Required work -
Every line in the records below that holds "want" must be identified and copied.

Entries provided -

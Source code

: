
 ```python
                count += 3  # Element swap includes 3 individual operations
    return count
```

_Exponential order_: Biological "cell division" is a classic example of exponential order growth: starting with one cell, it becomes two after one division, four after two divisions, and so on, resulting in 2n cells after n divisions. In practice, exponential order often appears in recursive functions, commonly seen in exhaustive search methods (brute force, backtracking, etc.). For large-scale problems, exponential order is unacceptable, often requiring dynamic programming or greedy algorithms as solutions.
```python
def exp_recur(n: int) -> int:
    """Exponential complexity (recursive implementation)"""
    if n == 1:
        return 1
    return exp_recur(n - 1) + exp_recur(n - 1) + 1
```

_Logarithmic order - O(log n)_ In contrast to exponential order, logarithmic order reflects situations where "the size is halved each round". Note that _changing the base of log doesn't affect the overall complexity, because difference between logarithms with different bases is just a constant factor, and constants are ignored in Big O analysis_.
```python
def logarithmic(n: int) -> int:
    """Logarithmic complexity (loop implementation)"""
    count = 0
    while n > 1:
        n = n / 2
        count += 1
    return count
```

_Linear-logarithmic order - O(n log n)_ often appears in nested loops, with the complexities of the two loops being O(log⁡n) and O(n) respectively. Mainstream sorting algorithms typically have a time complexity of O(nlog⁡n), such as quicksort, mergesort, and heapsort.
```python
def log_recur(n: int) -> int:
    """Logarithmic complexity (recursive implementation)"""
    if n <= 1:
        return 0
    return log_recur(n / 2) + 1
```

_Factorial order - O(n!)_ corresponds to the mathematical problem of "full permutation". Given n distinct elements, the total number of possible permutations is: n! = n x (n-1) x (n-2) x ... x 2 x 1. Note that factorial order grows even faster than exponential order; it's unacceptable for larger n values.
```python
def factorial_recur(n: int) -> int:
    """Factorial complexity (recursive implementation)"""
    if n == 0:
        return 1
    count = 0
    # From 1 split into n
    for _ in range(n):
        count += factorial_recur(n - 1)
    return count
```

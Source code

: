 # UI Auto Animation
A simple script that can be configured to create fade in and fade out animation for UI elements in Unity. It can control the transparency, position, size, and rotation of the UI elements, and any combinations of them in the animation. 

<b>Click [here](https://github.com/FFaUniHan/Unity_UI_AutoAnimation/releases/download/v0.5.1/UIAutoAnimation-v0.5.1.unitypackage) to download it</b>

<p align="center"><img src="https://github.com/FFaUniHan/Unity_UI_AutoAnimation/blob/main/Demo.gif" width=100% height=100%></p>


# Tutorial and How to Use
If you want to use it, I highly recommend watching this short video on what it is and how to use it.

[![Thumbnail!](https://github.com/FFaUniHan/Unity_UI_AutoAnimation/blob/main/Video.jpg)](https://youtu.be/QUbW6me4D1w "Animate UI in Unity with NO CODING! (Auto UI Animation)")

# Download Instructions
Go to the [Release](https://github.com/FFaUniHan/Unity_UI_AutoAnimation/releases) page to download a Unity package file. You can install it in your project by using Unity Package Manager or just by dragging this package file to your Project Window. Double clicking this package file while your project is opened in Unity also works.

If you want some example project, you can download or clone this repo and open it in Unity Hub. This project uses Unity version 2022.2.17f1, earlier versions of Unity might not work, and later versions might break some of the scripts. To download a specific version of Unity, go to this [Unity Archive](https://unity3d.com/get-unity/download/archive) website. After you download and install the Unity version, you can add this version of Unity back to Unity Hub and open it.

Answer space -
If you want to use it, I highly recommend watching this short video on what it is and how to use it.
If you want some example project, you can download or clone this repo and open it in Unity Hub. This project uses Unity version 2022.2.17f1, earlier versions of Unity might not work, and later versions might break some of the scripts. To download a specific version of Unity, go to this [Unity Archive](https://unity3d.com/get-unity/download/archive) website. After you download and install the Unity version, you can add this version of Unity back to Unity Hub and open it.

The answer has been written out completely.